Date(s) - 06/22/17
11:30 am - 4:30 pm
DePaul University Loop
Thu, June 22, 2017 11:30 AM – 4:30 PM
The past year has seen many seemingly unexpected events come to pass, from Brexit to the United States Presidential Election. The upheaval has continued into 2017: the rise of the National Front and Marine Le Pen in the French Election; the growing fractures in long-standing international alliances like NATO, NAFTA, and the European Union; and the wave of autocracy, nationalism, and populist retrenchment in the face of globalization.
However, are we witnessing a series of “black swan” events? Could we see any of this coming? What types of models and practices can be used to identify and absorb the myriad financial, strategic, political, and operational risks associated with the current global upheaval and the realities of the twin, competing forces of populism and globalization?

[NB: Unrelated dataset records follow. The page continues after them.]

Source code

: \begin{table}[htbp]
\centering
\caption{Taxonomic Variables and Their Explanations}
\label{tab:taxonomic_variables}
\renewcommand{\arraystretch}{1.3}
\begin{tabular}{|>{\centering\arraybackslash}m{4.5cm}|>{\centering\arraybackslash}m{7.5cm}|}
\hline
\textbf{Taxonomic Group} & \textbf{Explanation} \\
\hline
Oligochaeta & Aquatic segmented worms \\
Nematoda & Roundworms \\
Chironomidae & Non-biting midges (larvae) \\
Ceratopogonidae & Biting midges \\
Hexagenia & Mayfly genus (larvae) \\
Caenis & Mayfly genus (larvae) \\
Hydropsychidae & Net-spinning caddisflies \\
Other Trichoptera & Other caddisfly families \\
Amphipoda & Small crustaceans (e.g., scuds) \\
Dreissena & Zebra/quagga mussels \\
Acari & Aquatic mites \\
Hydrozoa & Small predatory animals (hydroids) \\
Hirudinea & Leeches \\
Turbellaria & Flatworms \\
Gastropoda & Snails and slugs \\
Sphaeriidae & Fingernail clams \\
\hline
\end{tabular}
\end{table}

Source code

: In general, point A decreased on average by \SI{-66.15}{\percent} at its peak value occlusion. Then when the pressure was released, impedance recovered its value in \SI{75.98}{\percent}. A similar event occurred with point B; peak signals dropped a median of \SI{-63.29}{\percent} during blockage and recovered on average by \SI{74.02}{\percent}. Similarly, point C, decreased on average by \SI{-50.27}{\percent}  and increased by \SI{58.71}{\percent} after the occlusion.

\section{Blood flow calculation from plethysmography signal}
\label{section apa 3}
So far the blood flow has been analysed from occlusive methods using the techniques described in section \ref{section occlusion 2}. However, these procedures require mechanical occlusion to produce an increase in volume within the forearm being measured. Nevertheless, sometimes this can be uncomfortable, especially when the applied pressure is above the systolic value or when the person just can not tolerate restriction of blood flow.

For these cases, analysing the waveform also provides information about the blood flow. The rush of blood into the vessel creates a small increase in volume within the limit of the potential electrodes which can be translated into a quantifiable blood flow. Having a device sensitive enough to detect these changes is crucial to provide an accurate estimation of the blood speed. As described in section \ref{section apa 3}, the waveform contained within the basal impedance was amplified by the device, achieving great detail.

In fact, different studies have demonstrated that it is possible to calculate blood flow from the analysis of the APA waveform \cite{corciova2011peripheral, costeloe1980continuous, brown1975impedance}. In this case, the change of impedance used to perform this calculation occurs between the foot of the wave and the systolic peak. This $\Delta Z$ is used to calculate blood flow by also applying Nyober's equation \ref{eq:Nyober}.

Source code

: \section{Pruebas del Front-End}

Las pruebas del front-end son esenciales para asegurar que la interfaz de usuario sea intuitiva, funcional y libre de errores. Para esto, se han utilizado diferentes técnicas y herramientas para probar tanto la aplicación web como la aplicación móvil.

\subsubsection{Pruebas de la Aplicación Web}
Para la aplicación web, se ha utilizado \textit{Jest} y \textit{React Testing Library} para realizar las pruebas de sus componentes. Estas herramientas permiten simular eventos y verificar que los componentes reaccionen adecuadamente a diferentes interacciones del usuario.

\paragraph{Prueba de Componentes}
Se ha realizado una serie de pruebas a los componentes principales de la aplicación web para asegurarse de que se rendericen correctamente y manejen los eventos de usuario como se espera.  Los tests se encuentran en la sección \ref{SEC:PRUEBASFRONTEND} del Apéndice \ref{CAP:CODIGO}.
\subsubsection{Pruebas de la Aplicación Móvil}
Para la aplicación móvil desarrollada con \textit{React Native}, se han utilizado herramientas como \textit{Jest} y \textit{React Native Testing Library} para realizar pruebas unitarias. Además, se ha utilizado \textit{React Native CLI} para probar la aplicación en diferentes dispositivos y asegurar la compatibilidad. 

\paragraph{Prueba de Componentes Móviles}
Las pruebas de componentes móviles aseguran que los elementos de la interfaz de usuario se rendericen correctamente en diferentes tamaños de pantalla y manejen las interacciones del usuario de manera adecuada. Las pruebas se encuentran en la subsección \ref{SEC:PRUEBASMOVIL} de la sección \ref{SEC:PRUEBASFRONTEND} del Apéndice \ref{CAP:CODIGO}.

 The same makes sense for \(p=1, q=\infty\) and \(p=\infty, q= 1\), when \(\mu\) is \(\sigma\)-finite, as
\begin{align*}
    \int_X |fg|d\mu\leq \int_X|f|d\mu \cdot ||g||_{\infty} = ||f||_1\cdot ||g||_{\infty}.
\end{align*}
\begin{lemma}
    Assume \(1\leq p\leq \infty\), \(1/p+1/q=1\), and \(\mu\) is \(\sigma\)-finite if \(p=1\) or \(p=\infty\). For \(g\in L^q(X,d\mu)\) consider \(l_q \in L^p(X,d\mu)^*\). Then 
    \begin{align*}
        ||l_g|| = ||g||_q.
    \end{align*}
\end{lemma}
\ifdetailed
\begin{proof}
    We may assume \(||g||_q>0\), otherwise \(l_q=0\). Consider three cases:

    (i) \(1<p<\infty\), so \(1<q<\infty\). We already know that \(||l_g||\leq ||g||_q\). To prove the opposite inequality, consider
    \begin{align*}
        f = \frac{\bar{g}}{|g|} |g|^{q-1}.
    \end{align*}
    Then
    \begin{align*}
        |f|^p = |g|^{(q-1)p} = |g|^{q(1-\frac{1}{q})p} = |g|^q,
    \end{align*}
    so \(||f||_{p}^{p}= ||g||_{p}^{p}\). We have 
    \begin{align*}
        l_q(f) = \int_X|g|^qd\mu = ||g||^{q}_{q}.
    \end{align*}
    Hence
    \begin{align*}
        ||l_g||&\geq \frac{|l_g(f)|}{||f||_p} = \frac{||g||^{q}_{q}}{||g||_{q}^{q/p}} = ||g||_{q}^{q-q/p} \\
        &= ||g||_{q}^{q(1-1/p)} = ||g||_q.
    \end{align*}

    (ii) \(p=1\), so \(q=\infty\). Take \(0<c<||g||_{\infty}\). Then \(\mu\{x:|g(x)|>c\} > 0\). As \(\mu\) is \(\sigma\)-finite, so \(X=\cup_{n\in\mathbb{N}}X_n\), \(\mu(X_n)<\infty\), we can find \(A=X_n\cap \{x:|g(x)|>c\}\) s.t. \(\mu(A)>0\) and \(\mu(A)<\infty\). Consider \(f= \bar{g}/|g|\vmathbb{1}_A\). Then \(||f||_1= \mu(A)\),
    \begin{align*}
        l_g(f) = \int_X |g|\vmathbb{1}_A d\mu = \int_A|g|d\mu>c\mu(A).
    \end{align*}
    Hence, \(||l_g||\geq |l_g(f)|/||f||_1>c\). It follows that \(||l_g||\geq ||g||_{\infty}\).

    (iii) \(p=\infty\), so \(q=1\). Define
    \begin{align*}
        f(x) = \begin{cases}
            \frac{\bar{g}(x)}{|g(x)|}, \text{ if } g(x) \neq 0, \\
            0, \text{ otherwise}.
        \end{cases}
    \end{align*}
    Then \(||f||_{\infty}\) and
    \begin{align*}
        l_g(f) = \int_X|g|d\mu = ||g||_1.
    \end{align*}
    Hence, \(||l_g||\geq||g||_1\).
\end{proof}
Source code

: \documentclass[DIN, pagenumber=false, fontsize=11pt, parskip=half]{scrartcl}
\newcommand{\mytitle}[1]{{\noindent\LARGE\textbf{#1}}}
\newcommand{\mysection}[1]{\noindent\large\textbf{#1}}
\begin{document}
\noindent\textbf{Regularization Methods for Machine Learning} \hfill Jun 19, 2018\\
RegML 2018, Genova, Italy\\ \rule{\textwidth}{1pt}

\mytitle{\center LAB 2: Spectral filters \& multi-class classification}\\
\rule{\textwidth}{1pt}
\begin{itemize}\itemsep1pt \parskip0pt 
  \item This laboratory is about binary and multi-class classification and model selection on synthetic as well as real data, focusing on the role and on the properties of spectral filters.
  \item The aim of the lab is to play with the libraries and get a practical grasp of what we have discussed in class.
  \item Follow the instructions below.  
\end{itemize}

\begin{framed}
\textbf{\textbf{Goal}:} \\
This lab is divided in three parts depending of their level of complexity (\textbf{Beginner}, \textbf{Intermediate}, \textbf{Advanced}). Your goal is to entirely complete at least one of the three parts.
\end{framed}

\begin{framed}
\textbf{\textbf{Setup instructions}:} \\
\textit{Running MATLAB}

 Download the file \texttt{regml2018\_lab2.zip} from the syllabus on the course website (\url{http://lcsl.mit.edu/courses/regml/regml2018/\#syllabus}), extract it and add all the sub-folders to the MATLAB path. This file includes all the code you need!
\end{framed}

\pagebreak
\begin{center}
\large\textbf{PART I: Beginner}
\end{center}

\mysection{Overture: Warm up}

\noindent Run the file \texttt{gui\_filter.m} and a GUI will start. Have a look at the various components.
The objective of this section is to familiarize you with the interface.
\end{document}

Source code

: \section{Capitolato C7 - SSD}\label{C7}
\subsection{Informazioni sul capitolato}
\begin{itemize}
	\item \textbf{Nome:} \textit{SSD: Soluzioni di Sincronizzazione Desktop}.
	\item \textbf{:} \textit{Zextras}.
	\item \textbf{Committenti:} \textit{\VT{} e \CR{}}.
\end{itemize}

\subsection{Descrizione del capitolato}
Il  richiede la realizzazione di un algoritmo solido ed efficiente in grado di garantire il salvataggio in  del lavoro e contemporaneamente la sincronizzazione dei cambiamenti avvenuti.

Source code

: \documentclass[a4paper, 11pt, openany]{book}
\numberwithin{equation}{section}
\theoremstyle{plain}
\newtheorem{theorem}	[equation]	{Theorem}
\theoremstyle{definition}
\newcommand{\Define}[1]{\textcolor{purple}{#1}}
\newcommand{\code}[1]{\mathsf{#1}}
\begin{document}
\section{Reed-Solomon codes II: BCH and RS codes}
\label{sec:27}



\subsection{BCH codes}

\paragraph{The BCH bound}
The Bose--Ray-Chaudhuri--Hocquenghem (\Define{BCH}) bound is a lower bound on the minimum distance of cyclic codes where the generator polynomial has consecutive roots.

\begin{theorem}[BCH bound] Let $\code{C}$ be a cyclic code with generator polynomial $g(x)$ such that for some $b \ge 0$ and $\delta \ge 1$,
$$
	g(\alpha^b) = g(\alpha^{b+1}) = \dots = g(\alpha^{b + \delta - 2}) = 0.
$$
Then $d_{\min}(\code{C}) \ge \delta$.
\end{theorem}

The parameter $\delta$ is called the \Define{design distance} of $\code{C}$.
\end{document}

We’ll begin with a keynote dialogue between two recognized experts in the field: Professor Guntram Werther of Temple University and Professor Tom Mockaitis of DePaul University.
Following the keynote discussion will be two panels of experts from the financial, insurance, political science, and macro-global fields that explore the current geopolitical risk climate. We’ll discuss the effects and ramifications of globalization, the global wave of retrenchment and nationalism, and the changing nature of borders and failed states. How can companies properly manage geopolitical risk–whether through mitigation, avoidance, or transference–present in the world today?
11:30 pm Boxed Lunch
12:15 pm Keynote Dialogue: When Black Swans Aren’t
Professor Guntram Werther of Temple University and Professor Tom Mockaitis of DePaul University will discuss where we’ve been, where we are, and where we’re headed in the current geopolitical risk landscape while addressing the idea of “black swan” events.
1:30 pm Forward to the Past: Globalization, Retrenchment, and Returning to a Pre-WWI World
By some experts’ estimation, we have now entered the fifth wave of globalization and the world is feeling its effects—both positive and negative. While globalization has a strong economic benefit for some, it can have an equally strong negative consequence for others. The rise of populism, nationalism, and rapid retrenchment can be seen as a backlash against this globalist wave. As if in defiant response to the “end of history” declarations in the 1990’s, the world continues to be reshaped in seemingly unexpected ways. Longstanding international alliances like NATO, NAFTA, and the European Union now are on shakier footing.
Similarly, the ascent of energy technology and the possibility of American independence from foreign oil couple with a resurgence of a “Fortress America” mindset has long-ranging ramifications on the current international order. The world, remarkably, seems to be retreating to a shape similar to how it looked before World War I.
Our panel of experts will discuss the current trends in globalization, nationalism, and retrenchment—and how to factor these trends into a robust geopolitical risk management framework. What do you need to know and how can you appropriately address these risk factors whether through mitigation, avoidance, transference, or acceptance? Can these risks be priced? How can you translate this knowledge into action?
3:00 pm The Changing Nature of Borders and Failed States
The fifth wave of globalization has also changed the nature of borders: while porous to goods, borders remain only semipermeable to labor. However, conflict and poor economic situations have increased immigration, migration, and refugee travel. This has led to an inflection point between economic (and cultural) protectionism and the drive (and overall benefit) towards open borders and free trade. Coupled with the uncertainty of new—or the possible retreat from existing—trade agreements, the risks associated with investing or conducting business in a particular country can sometimes be hard to pinpoint.
Alongside these risk factors is the looming potential of a failed state. What happens when the state in which you are conducting business collapses, whether due to civil war, economic ruin, or environmental catastrophe (earthquake, epidemic, etc.)? Can you address (or presage) this possibility in your risk management framework? Outside of a completely failed state, the rise of authoritarianism presents similar risk factors: what effect does an uncertain legal or financial system of the host country have on any contracts or business?
Our panel of experts will discuss these topics through the lens of several case studies, from the Middle East to South America to Africa. How have companies addressed these issues in the past? What worked then? What might not work now? How can you assess (and price) these risks?